15.  Click No when asked if you wish to design aggregations, in the next Analysis Manager dialog, shown in Illustration 11.


Illustration 11: Decline Aggregation Design ...

The Process a Cube dialog appears.

16.  Ensure that the radio button to the left of Full Process, as depicted in Illustration 12, is selected (the default, as the cube has not been processed since its creation).


Illustration 12: Full Process Option Selected ...

17.  Click OK to begin processing.

Processing begins. The Process viewer displays various logged events, then presents a green Processing completed successfully message, as shown in Illustration 13.


Illustration 13: Processing Completes Successfully ...

18.  Click Close to dismiss the viewer.

Let's do a quick verification of the operation of the cube's newest calculated member, Percent Total Sales. We can examine the results of our handiwork while here in the Analysis Manager, via the Cube Browser, before revisiting it later in our report. This allows us to ensure effectiveness before we leave the design environment.

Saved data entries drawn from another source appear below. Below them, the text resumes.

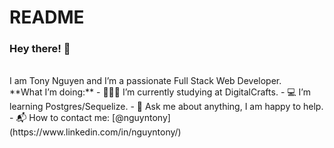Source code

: # README
### Hey there! 🙂
<br/>
I am Tony Nguyen and I’m a passionate Full Stack Web Developer.

<br/>
**What I’m doing:**
- 🙇🏻‍♂️ I’m currently studying at DigitalCrafts.
- 💻 I’m learning Postgres/Sequelize.
- 💬 Ask me about anything, I am happy to help.
- 📬 How to contact me: [@nguyntony](https://www.linkedin.com/in/nguyntony/)

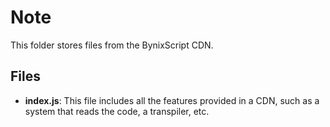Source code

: # Note
This folder stores files from the BynixScript CDN.
## Files
- **index.js**: This file includes all the features provided in a CDN, such as a system that reads the code, a transpiler, etc.
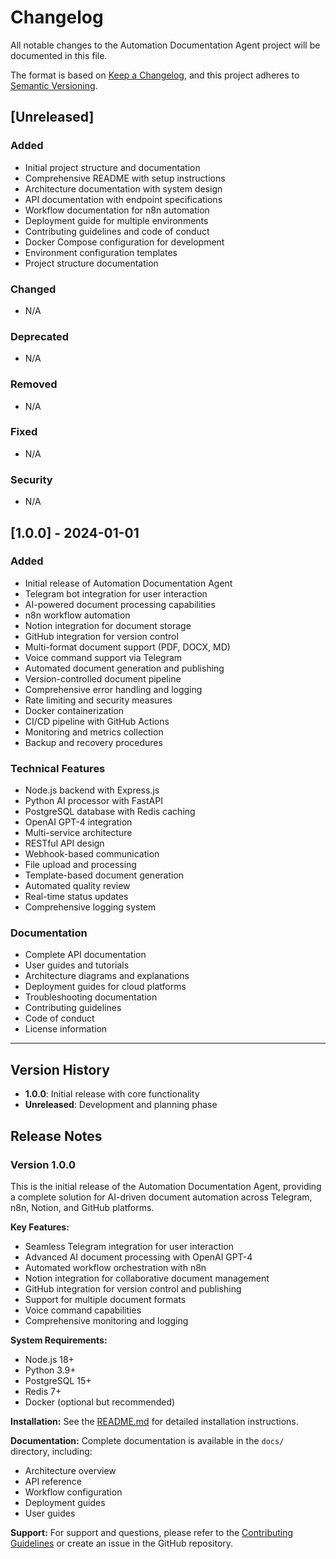 # Changelog

All notable changes to the Automation Documentation Agent project will be documented in this file.

The format is based on [Keep a Changelog](https://keepachangelog.com/en/1.0.0/),
and this project adheres to [Semantic Versioning](https://semver.org/spec/v2.0.0.html).

## [Unreleased]

### Added
- Initial project structure and documentation
- Comprehensive README with setup instructions
- Architecture documentation with system design
- API documentation with endpoint specifications
- Workflow documentation for n8n automation
- Deployment guide for multiple environments
- Contributing guidelines and code of conduct
- Docker Compose configuration for development
- Environment configuration templates
- Project structure documentation

### Changed
- N/A

### Deprecated
- N/A

### Removed
- N/A

### Fixed
- N/A

### Security
- N/A

## [1.0.0] - 2024-01-01

### Added
- Initial release of Automation Documentation Agent
- Telegram bot integration for user interaction
- AI-powered document processing capabilities
- n8n workflow automation
- Notion integration for document storage
- GitHub integration for version control
- Multi-format document support (PDF, DOCX, MD)
- Voice command support via Telegram
- Automated document generation and publishing
- Version-controlled document pipeline
- Comprehensive error handling and logging
- Rate limiting and security measures
- Docker containerization
- CI/CD pipeline with GitHub Actions
- Monitoring and metrics collection
- Backup and recovery procedures

### Technical Features
- Node.js backend with Express.js
- Python AI processor with FastAPI
- PostgreSQL database with Redis caching
- OpenAI GPT-4 integration
- Multi-service architecture
- RESTful API design
- Webhook-based communication
- File upload and processing
- Template-based document generation
- Automated quality review
- Real-time status updates
- Comprehensive logging system

### Documentation
- Complete API documentation
- User guides and tutorials
- Architecture diagrams and explanations
- Deployment guides for cloud platforms
- Troubleshooting documentation
- Contributing guidelines
- Code of conduct
- License information

---

## Version History

- **1.0.0**: Initial release with core functionality
- **Unreleased**: Development and planning phase

## Release Notes

### Version 1.0.0
This is the initial release of the Automation Documentation Agent, providing a complete solution for AI-driven document automation across Telegram, n8n, Notion, and GitHub platforms.

**Key Features:**
- Seamless Telegram integration for user interaction
- Advanced AI document processing with OpenAI GPT-4
- Automated workflow orchestration with n8n
- Notion integration for collaborative document management
- GitHub integration for version control and publishing
- Support for multiple document formats
- Voice command capabilities
- Comprehensive monitoring and logging

**System Requirements:**
- Node.js 18+
- Python 3.9+
- PostgreSQL 15+
- Redis 7+
- Docker (optional but recommended)

**Installation:**
See the [README.md](README.md) for detailed installation instructions.

**Documentation:**
Complete documentation is available in the `docs/` directory, including:
- Architecture overview
- API reference
- Workflow configuration
- Deployment guides
- User guides

**Support:**
For support and questions, please refer to the [Contributing Guidelines](CONTRIBUTING.md) or create an issue in the GitHub repository.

19.  From our present position within the Cube Editor, click the Data tab to open the Browser and see cube data.

20.  Drag the Store dimension down, and drop it atop the existing row ("Y") axis heading, as necessary.

21.  Ensure that the Measures dimension appears on the column ("X") axis, dragging it there if necessary.

The Data tab matrix appears as partially depicted in Illustration 14.


Illustration 14: The Data Tab Matrix Axes, with Our Modifications (Partial View)

22.  Double-click the USA Store Country in the row axis to expand it.

23.  Expand the Store State level for Washington (WA).

24.  Scroll over to the right in the Cube Browser, until our new calculated measure, Percent Total Sales, appears, as shown in Illustration 15.


Illustration 15: Percent Total Sales Appears ...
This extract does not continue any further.